++++ Dataset extract

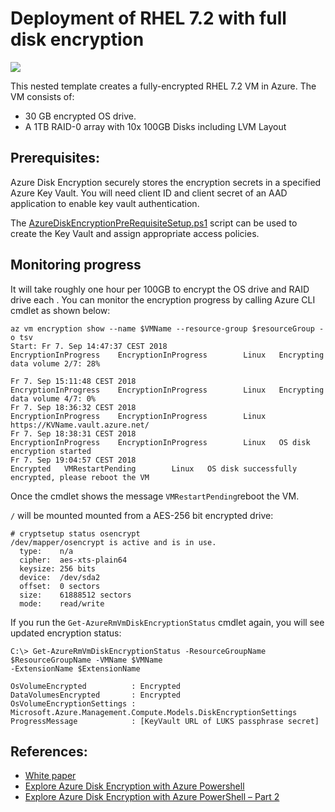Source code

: # Deployment of RHEL 7.2 with full disk encryption

<a href="https://portal.azure.com/#create/Microsoft.Template/uri/https%3A%2F%2Fraw.githubusercontent.com%2Fjkritzen%2Fazr-rh%2Fmaster%2Fazuredeploy.json" target="_blank">
    <img src="http://azuredeploy.net/deploybutton.png"/>
</a>


This nested template creates a fully-encrypted RHEL 7.2 VM in Azure. The VM consists of:

- 30 GB encrypted OS drive.
- A 1TB RAID-0 array with 10x 100GB Disks including LVM Layout

## Prerequisites:

Azure Disk Encryption securely stores the encryption secrets in a specified Azure Key Vault. You will need client ID and client secret of an AAD application to enable key vault authentication.

The [AzureDiskEncryptionPreRequisiteSetup.ps1](https://github.com/Azure/azure-powershell/blob/dev/src/ResourceManager/Compute/Commands.Compute/Extension/AzureDiskEncryption/Scripts/AzureDiskEncryptionPreRequisiteSetup.ps1) script can be used to create the Key Vault and assign appropriate access policies.

## Monitoring progress

It will take roughly one hour per 100GB to encrypt the OS drive and RAID drive each . You can monitor the encryption progress by calling Azure CLI cmdlet as shown below:
    
    az vm encryption show --name $VMName --resource-group $resourceGroup -o tsv
    Start: Fr 7. Sep 14:47:37 CEST 2018
    EncryptionInProgress	EncryptionInProgress		Linux	Encrypting data volume 2/7: 28%
    
    Fr 7. Sep 15:11:48 CEST 2018
    EncryptionInProgress	EncryptionInProgress		Linux	Encrypting data volume 4/7: 0%
    Fr 7. Sep 18:36:32 CEST 2018    
    EncryptionInProgress	EncryptionInProgress		Linux	https://KVName.vault.azure.net/
    Fr 7. Sep 18:38:31 CEST 2018
    EncryptionInProgress	EncryptionInProgress		Linux	OS disk encryption started
    Fr 7. Sep 19:04:57 CEST 2018
    Encrypted	VMRestartPending		Linux	OS disk successfully encrypted, please reboot the VM
    

Once the cmdlet shows the message `VMRestartPending`reboot the VM.

`/` will be mounted mounted from a AES-256 bit encrypted drive:

    # cryptsetup status osencrypt
    /dev/mapper/osencrypt is active and is in use.
      type:    n/a
      cipher:  aes-xts-plain64
      keysize: 256 bits
      device:  /dev/sda2
      offset:  0 sectors
      size:    61888512 sectors
      mode:    read/write

If you run the `Get-AzureRmVmDiskEncryptionStatus` cmdlet again, you will see updated encryption status:

    C:\> Get-AzureRmVmDiskEncryptionStatus -ResourceGroupName $ResourceGroupName -VMName $VMName
    -ExtensionName $ExtensionName

    OsVolumeEncrypted          : Encrypted
    DataVolumesEncrypted       : Encrypted
    OsVolumeEncryptionSettings : Microsoft.Azure.Management.Compute.Models.DiskEncryptionSettings
    ProgressMessage            : [KeyVault URL of LUKS passphrase secret]

## References:

- [White paper](https://azure.microsoft.com/en-us/documentation/articles/azure-security-disk-encryption/)
- [Explore Azure Disk Encryption with Azure Powershell](https://blogs.msdn.microsoft.com/azuresecurity/2015/11/16/explore-azure-disk-encryption-with-azure-powershell/)
- [Explore Azure Disk Encryption with Azure PowerShell – Part 2](http://blogs.msdn.com/b/azuresecurity/archive/2015/11/21/explore-azure-disk-encryption-with-azure-powershell-part-2.aspx)

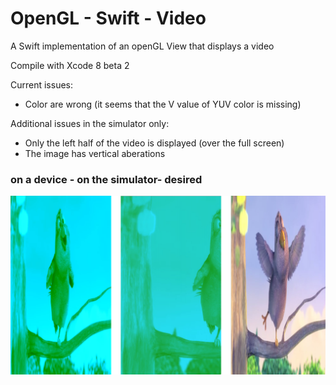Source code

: # OpenGL - Swift - Video

A Swift implementation of an openGL View that displays a video

Compile with Xcode 8 beta 2

Current issues:
- Color are wrong (it seems that the V value of YUV color is missing)

Additional issues in the simulator only:
- Only the left half of the video is displayed (over the full screen)
- The image has vertical aberations


### on a device - on the simulator- desired
![alt tag](readme-image.jpg)
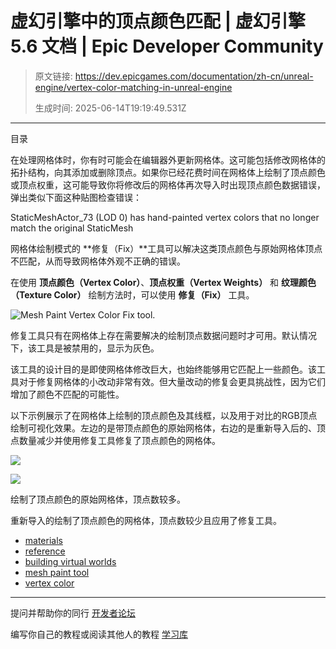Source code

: # 虚幻引擎中的顶点颜色匹配 | 虚幻引擎 5.6 文档 | Epic Developer Community

> 原文链接: https://dev.epicgames.com/documentation/zh-cn/unreal-engine/vertex-color-matching-in-unreal-engine
> 
> 生成时间: 2025-06-14T19:19:49.531Z

---

目录

在处理网格体时，你有时可能会在编辑器外更新网格体。这可能包括修改网格体的拓扑结构，向其添加或删除顶点。如果你已经花费时间在网格体上绘制了顶点颜色或顶点权重，这可能导致你将修改后的网格体再次导入时出现顶点颜色数据错误，弹出类似下面这种贴图检查错误：

StaticMeshActor\_73 (LOD 0) has hand-painted vertex colors that no longer match the original StaticMesh

网格体绘制模式的 **修复（Fix）**工具可以解决这类顶点颜色与原始网格体顶点不匹配，从而导致网格体外观不正确的错误。

在使用 **顶点颜色（Vertex Color）**、**顶点权重（Vertex Weights）** 和 **纹理颜色（Texture Color）** 绘制方法时，可以使用 **修复（Fix）** 工具。

![Mesh Paint Vertex Color Fix tool.](https://d1iv7db44yhgxn.cloudfront.net/documentation/images/09d02bb8-b797-4d71-bdd9-dae27a22e016/fix-tool.png)

修复工具只有在网格体上存在需要解决的绘制顶点数据问题时才可用。默认情况下，该工具是被禁用的，显示为灰色。

该工具的设计目的是即使网格体修改巨大，也始终能够用它匹配上一些颜色。该工具对于修复网格体的小改动非常有效。但大量改动的修复会更具挑战性，因为它们增加了颜色不匹配的可能性。

以下示例展示了在网格体上绘制的顶点颜色及其线框，以及用于对比的RGB顶点绘制可视化效果。左边的是带顶点颜色的原始网格体，右边的是重新导入后的、顶点数量减少并使用修复工具修复了顶点颜色的网格体。

[![](https://d1iv7db44yhgxn.cloudfront.net/documentation/images/0b1c9260-84ac-41f4-85d5-51cc7ab814aa/fix-tool-high.png)](https://d1iv7db44yhgxn.cloudfront.net/documentation/images/0b1c9260-84ac-41f4-85d5-51cc7ab814aa/fix-tool-high.png)

[![](https://d1iv7db44yhgxn.cloudfront.net/documentation/images/456382e6-f8b8-49dc-beb9-583f997460e5/fix-tool-low.png)](https://d1iv7db44yhgxn.cloudfront.net/documentation/images/456382e6-f8b8-49dc-beb9-583f997460e5/fix-tool-low.png)

绘制了顶点颜色的原始网格体，顶点数较多。

重新导入的绘制了顶点颜色的网格体，顶点数较少且应用了修复工具。

-   [materials](https://dev.epicgames.com/community/search?query=materials)
-   [reference](https://dev.epicgames.com/community/search?query=reference)
-   [building virtual worlds](https://dev.epicgames.com/community/search?query=building%20virtual%20worlds)
-   [mesh paint tool](https://dev.epicgames.com/community/search?query=mesh%20paint%20tool)
-   [vertex color](https://dev.epicgames.com/community/search?query=vertex%20color)

* * *

提问并帮助你的同行 [开发者论坛](https://forums.unrealengine.com/categories?tag=unreal-engine)

编写你自己的教程或阅读其他人的教程 [学习库](https://dev.epicgames.com/community/unreal-engine/learning)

++++++++

_Exercise directions:_ Nothing but the lines above from the one containing "Fr 7. Sep 15:11:48 CEST 2018" through the one containing "Fr 7. Sep 19:04:57 CEST 2018" should appear in the answer, each repeated exactly.

_Response:_
    Fr 7. Sep 15:11:48 CEST 2018
    EncryptionInProgress	EncryptionInProgress		Linux	Encrypting data volume 4/7: 0%
    Fr 7. Sep 18:36:32 CEST 2018    
    EncryptionInProgress	EncryptionInProgress		Linux	https://KVName.vault.azure.net/
    Fr 7. Sep 18:38:31 CEST 2018
    EncryptionInProgress	EncryptionInProgress		Linux	OS disk encryption started
    Fr 7. Sep 19:04:57 CEST 2018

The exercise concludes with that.